Task to complete: Only lines containing the string "Inland" belong in the answer; copy all of them from the entries.

=== Given records ===

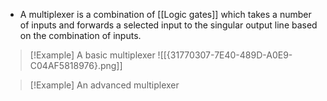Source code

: - A multiplexer is a combination of [[Logic gates]] which takes a number of inputs and forwards a selected input to the singular output line based on the combination of inputs.
>[!Example] A basic multiplexer
>![[{31770307-7E40-489D-A0E9-C04AF5818976}.png]]

>[!Example] An advanced multiplexer
>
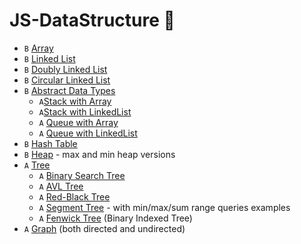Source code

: # JS-DataStructure 🚀

* `B` [Array](src/1.Array)
* `B` [Linked List](src/data-structures/linked-list)
* `B` [Doubly Linked List](src/data-structures/doubly-linked-list)
* `B` [Circular Linked List](src/data-structures/doubly-linked-list)
* `B` [Abstract Data Types](src/data-structures/doubly-linked-list)
   * `A`[Stack with Array](src/data-structures/stack)
   * `A`[Stack with LinkedList](src/data-structures/stack)
   * `A` [Queue with Array](src/data-structures/queue)
   * `A` [Queue with LinkedList](src/data-structures/queue)
* `B` [Hash Table](src/data-structures/hash-table)
* `B` [Heap](src/data-structures/heap) - max and min heap versions
* `A` [Tree](src/data-structures/tree)
  * `A` [Binary Search Tree](src/data-structures/tree/binary-search-tree)
  * `A` [AVL Tree](src/data-structures/tree/avl-tree)
  * `A` [Red-Black Tree](src/data-structures/tree/red-black-tree)
  * `A` [Segment Tree](src/data-structures/tree/segment-tree) - with min/max/sum range queries examples
  * `A` [Fenwick Tree](src/data-structures/tree/fenwick-tree) (Binary Indexed Tree)
* `A` [Graph](src/data-structures/graph) (both directed and undirected)
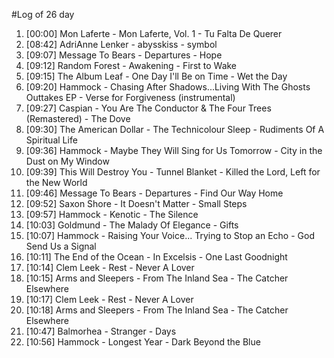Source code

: #Log of 26 day

1. [00:00] Mon Laferte - Mon Laferte, Vol. 1 - Tu Falta De Querer
1. [08:42] AdriAnne Lenker - abysskiss - symbol
1. [09:07] Message To Bears - Departures - Hope
1. [09:12] Random Forest - Awakening - First to Wake
1. [09:15] The Album Leaf - One Day I'll Be on Time - Wet the Day
1. [09:20] Hammock - Chasing After Shadows...Living With The Ghosts Outtakes EP - Verse for Forgiveness (instrumental)
1. [09:27] Caspian - You Are The Conductor & The Four Trees (Remastered) - The Dove
1. [09:30] The American Dollar - The Technicolour Sleep - Rudiments Of A Spiritual Life
1. [09:36] Hammock - Maybe They Will Sing for Us Tomorrow - City in the Dust on My Window
1. [09:39] This Will Destroy You - Tunnel Blanket - Killed the Lord, Left for the New World
1. [09:46] Message To Bears - Departures - Find Our Way Home
1. [09:52] Saxon Shore - It Doesn't Matter - Small Steps
1. [09:57] Hammock - Kenotic - The Silence
1. [10:03] Goldmund - The Malady Of Elegance - Gifts
1. [10:07] Hammock - Raising Your Voice... Trying to Stop an Echo - God Send Us a Signal
1. [10:11] The End of the Ocean - In Excelsis - One Last Goodnight
1. [10:14] Clem Leek - Rest - Never A Lover
1. [10:15] Arms and Sleepers - From The Inland Sea - The Catcher Elsewhere
1. [10:17] Clem Leek - Rest - Never A Lover
1. [10:18] Arms and Sleepers - From The Inland Sea - The Catcher Elsewhere
1. [10:47] Balmorhea - Stranger - Days
1. [10:56] Hammock - Longest Year - Dark Beyond the Blue
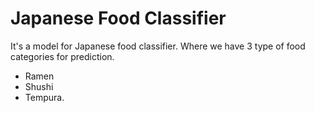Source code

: # Japanese Food Classifier

It's a model for Japanese food classifier. Where we have 3 type of food categories for prediction.
- Ramen 
- Shushi
- Tempura.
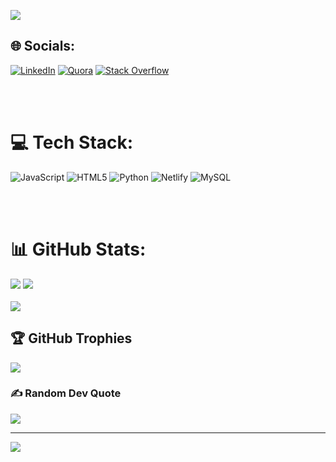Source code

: <!-- [![MasterHead](https://media0.giphy.com/media/bAQH7WXKqtIBrPs7sR/giphy.gif?cid=ecf05e474a4qecixjepgwm7jewdovxoix3079u3fppt657q8&rid=giphy.gif&ct=g)](https://atultiwari1305.io) -->
[![](https://visitcount.itsvg.in/api?id=atultiwari1305&icon=0&color=12)](https://visitcount.itsvg.in)
<br>

## 🌐 Socials:
[![LinkedIn](https://img.shields.io/badge/LinkedIn-%230077B5.svg?logo=linkedin&logoColor=white)](https://linkedin.com/in/atul-kumar-tiwari1328/) [![Quora](https://img.shields.io/badge/Quora-%23B92B27.svg?logo=Quora&logoColor=white)](https://quora.com/profile/Atul-Kumar-Tiwari-63) [![Stack Overflow](https://img.shields.io/badge/-Stackoverflow-FE7A16?logo=stack-overflow&logoColor=white)](https://stackoverflow.com/users/20982012/atul-kumar-tiwari) 

<br>
<br>

# 💻 Tech Stack:
![JavaScript](https://img.shields.io/badge/javascript-%23323330.svg?style=for-the-badge&logo=javascript&logoColor=%23F7DF1E) ![HTML5](https://img.shields.io/badge/html5-%23E34F26.svg?style=for-the-badge&logo=html5&logoColor=white) ![Python](https://img.shields.io/badge/python-3670A0?style=for-the-badge&logo=python&logoColor=ffdd54) ![Netlify](https://img.shields.io/badge/netlify-%23000000.svg?style=for-the-badge&logo=netlify&logoColor=#00C7B7)  ![MySQL](https://img.shields.io/badge/mysql-%2300f.svg?style=for-the-badge&logo=mysql&logoColor=white) 
<!-- ![Canva](https://img.shields.io/badge/Canva-%2300C4CC.svg?style=for-the-badge&logo=Canva&logoColor=white) 	![Figma](https://img.shields.io/badge/figma-%23F24E1E.svg?style=for-the-badge&logo=figma&logoColor=white) -->

<br>
<br>

# 📊 GitHub Stats:
![](https://github-readme-stats.vercel.app/api?username=atultiwari1305&theme=dark&hide_border=false&include_all_commits=false&count_private=false)
![](https://github-readme-streak-stats.herokuapp.com/?user=atultiwari1305&theme=dark&hide_border=false)
<br/>
<br>
![](https://github-readme-stats.vercel.app/api/top-langs/?username=atultiwari1305&theme=dark&hide_border=false&include_all_commits=false&count_private=false&layout=compact)
<br>

## 🏆 GitHub Trophies
![](https://github-profile-trophy.vercel.app/?username=atultiwari1305&theme=radical&no-frame=false&no-bg=false&margin-w=4)

### ✍️ Random Dev Quote
![](https://quotes-github-readme.vercel.app/api?type=horizontal&theme=radical)

---
[![](https://visitcount.itsvg.in/api?id=atultiwari1305&icon=0&color=12)](https://visitcount.itsvg.in)

<!-- Proudly created with GPRM ( https://gprm.itsvg.in ) -->
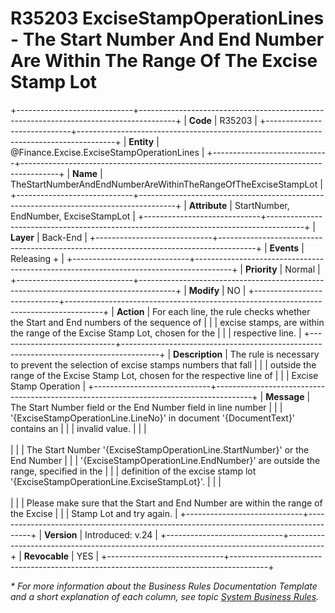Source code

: ﻿---
erp.type: business-rule
erp.entity: Finance.Excise.ExciseStampOperationLines
---

# R35203 ExciseStampOperationLines - The Start Number And End Number Are Within The Range Of The Excise Stamp Lot
+-----------------------------+---------------------------------------------------------------------------------------+
| **Code**                    | R35203                                                                                |
+-----------------------------+---------------------------------------------------------------------------------------+
| **Entity**                  | @Finance.Excise.ExciseStampOperationLines                                             |
+-----------------------------+---------------------------------------------------------------------------------------+
| **Name**                    | TheStartNumberAndEndNumberAreWithinTheRangeOfTheExciseStampLot                        |
+-----------------------------+---------------------------------------------------------------------------------------+
| **Attribute**               | StartNumber, EndNumber, ExciseStampLot                                                | 
+-----------------------------+---------------------------------------------------------------------------------------+
| **Layer**                   | Back-End                                                                              |
+-----------------------------+---------------------------------------------------------------------------------------+
| **Events**                  | Releasing +                                                                           |
+-----------------------------+---------------------------------------------------------------------------------------+
| **Priority**                | Normal                                                                                |
+-----------------------------+---------------------------------------------------------------------------------------+
| **Modify**                  | NO                                                                                    |
+-----------------------------+---------------------------------------------------------------------------------------+
| **Action**                  | For each line, the rule checks whether the Start and End numbers of the sequence of   |
|                             | excise stamps, are within the range of the Excise Stamp Lot, chosen for the           |
|                             | respective line.                                                                      |
+-----------------------------+---------------------------------------------------------------------------------------+
| **Description**             | The rule is necessary to prevent the selection of excise stamps numbers that fall     |
|                             | outside the range of the Excise Stamp Lot, chosen for the respective line of          | 
|                             | Excise Stamp Operation                                                                |
+-----------------------------+---------------------------------------------------------------------------------------+
| **Message**                 | The Start Number field or the End Number field in line number                         |
|                             | '{ExciseStampOperationLine.LineNo}' in document '{DocumentText}' contains an          |
|                             |  invalid value.                                                                       |
|                             | <br/><br/>                                                                            |
|                             | The Start Number '{ExciseStampOperationLine.StartNumber}' or the End Number           |
|                             | '{ExciseStampOperationLine.EndNumber}' are outside the range, specified in the        |
|                             | definition of the excise stamp lot '{ExciseStampOperationLine.ExciseStampLot}'.       |
|                             | <br/><br/>                                                                            |
|                             | Please make sure that the Start and End Number are within the range of the  Excise    |
|                             | Stamp Lot and try again.                                                              |
+-----------------------------+---------------------------------------------------------------------------------------+
| **Version**                 | Introduced: v.24                                                                      |
+-----------------------------+---------------------------------------------------------------------------------------+
| **Revocable**               | YES                                                                                   |
+-----------------------------+---------------------------------------------------------------------------------------+

*\* For more information about the Business Rules Documentation Template and a short explanation of each column, see
topic [System Business Rules](../templates/template-description-system-business-rules.md).*
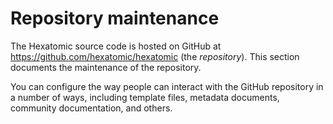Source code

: # Repository maintenance

The Hexatomic source code is hosted on GitHub at <i class="fa fa-github"></i> <https://github.com/hexatomic/hexatomic> (the *repository*).
This section documents the maintenance of the repository.

You can configure the way people can interact with the GitHub repository in a number of ways, including template files, metadata documents, community documentation, and others.
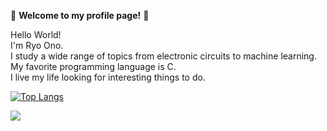 :balloon: **Welcome to my profile page!** :balloon:  

Hello World!  
I'm Ryo Ono.  
I study a wide range of topics from electronic circuits to machine learning.  
My favorite programming language is C.  
I live my life looking for interesting things to do.  

[![Top Langs](https://github-readme-stats.vercel.app/api/top-langs/?username=ryoono&layout=compact)](https://github.com/ryoono)

[![](https://github-profile-summary-cards.vercel.app/api/cards/profile-details?username=ryoono&theme=github)](https://github.com/ryoono)

<!--
**ryoono/ryoono** is a ✨ _special_ ✨ repository because its `README.md` (this file) appears on your GitHub profile.

Here are some ideas to get you started:

- 🔭 I’m currently working on ...
- 🌱 I’m currently learning ...
- 👯 I’m looking to collaborate on ...
- 🤔 I’m looking for help with ...
- 💬 Ask me about ...
- 📫 How to reach me: ...
- 😄 Pronouns: ...
- ⚡ Fun fact: ...
-->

===

Task solution:
1. [10:15] Arms and Sleepers - From The Inland Sea - The Catcher Elsewhere
1. [10:18] Arms and Sleepers - From The Inland Sea - The Catcher Elsewhere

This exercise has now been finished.